■ **TASK OBJECTIVE**:
Look through the records below, and copy out every line that holds the string "abseil".
▼
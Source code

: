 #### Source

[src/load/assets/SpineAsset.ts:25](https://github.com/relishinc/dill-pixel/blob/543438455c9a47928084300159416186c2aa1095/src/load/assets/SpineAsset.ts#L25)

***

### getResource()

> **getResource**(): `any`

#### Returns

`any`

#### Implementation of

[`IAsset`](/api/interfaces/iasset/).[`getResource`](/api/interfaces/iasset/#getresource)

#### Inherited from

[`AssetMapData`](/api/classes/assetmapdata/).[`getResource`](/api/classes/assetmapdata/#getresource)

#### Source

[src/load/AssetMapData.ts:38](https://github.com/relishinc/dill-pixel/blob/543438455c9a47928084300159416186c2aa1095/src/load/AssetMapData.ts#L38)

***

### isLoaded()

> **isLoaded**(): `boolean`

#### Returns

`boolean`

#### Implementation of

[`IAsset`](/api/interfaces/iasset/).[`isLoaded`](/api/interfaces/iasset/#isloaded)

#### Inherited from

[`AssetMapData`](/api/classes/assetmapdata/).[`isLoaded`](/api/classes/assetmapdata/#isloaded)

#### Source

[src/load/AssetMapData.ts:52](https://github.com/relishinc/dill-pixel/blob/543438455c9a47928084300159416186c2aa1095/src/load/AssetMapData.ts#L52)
▲
▼
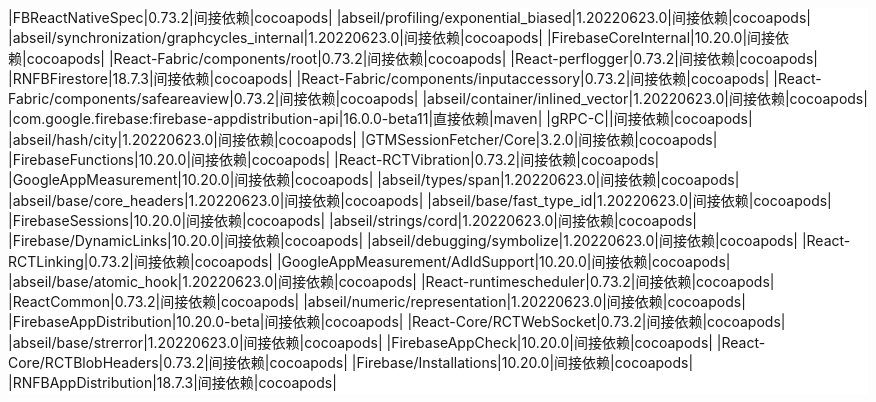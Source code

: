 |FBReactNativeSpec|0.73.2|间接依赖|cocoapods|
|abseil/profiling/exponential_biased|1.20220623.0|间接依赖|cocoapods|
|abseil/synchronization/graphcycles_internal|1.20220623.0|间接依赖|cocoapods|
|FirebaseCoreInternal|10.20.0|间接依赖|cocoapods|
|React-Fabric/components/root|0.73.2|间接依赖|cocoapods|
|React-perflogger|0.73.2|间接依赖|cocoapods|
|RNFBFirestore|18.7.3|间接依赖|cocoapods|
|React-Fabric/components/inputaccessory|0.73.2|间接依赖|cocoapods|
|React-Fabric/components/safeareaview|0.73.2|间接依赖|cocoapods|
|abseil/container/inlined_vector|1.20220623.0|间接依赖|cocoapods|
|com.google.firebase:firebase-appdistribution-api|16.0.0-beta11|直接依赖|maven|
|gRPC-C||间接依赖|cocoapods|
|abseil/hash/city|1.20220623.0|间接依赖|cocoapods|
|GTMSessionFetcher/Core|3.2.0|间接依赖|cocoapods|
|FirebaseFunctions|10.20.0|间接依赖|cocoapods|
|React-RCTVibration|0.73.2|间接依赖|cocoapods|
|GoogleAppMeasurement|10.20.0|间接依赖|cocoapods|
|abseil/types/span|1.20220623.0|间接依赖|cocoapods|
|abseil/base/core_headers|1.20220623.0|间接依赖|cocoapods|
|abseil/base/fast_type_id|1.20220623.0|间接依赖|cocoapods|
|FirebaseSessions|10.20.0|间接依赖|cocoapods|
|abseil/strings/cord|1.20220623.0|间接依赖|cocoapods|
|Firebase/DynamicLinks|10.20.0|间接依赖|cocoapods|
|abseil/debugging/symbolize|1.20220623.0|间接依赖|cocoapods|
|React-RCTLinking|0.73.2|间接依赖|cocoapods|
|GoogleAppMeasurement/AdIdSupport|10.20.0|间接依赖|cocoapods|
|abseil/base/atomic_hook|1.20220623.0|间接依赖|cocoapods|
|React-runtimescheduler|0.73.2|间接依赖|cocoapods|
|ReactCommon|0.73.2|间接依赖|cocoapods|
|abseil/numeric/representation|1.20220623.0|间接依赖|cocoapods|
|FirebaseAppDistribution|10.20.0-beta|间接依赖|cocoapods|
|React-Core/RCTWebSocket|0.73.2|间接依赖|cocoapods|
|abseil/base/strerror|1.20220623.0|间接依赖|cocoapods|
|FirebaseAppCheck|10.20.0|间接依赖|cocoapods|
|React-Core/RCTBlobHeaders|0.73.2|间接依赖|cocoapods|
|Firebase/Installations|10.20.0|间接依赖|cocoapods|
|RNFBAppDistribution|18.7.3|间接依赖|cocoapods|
▲
▼
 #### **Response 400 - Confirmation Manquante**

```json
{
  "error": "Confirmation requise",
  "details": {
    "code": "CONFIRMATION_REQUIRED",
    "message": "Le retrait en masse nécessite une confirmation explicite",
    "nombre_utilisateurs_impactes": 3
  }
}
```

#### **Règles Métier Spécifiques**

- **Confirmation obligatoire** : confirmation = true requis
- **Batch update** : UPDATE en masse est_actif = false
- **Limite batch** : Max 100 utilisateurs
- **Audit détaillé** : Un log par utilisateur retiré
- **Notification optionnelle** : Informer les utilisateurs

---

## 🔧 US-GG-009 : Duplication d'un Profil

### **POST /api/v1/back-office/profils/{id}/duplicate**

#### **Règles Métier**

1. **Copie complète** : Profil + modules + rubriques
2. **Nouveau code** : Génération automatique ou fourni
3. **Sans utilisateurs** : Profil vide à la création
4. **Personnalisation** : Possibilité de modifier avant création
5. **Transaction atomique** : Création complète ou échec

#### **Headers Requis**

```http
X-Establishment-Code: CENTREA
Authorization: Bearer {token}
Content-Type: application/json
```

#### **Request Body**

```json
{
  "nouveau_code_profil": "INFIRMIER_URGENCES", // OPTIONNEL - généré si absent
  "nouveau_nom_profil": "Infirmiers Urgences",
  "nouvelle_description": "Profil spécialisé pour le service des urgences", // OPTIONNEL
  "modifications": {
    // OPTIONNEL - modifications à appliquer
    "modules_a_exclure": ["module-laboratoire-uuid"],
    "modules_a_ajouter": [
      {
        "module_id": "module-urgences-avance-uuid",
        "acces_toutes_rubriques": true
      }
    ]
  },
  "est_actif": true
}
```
▲
■ **ANSWER BOX**:
|abseil/profiling/exponential_biased|1.20220623.0|间接依赖|cocoapods|
|abseil/synchronization/graphcycles_internal|1.20220623.0|间接依赖|cocoapods|
|abseil/container/inlined_vector|1.20220623.0|间接依赖|cocoapods|
|abseil/hash/city|1.20220623.0|间接依赖|cocoapods|
|abseil/types/span|1.20220623.0|间接依赖|cocoapods|
|abseil/base/core_headers|1.20220623.0|间接依赖|cocoapods|
|abseil/base/fast_type_id|1.20220623.0|间接依赖|cocoapods|
|abseil/strings/cord|1.20220623.0|间接依赖|cocoapods|
|abseil/debugging/symbolize|1.20220623.0|间接依赖|cocoapods|
|abseil/base/atomic_hook|1.20220623.0|间接依赖|cocoapods|
|abseil/numeric/representation|1.20220623.0|间接依赖|cocoapods|
|abseil/base/strerror|1.20220623.0|间接依赖|cocoapods|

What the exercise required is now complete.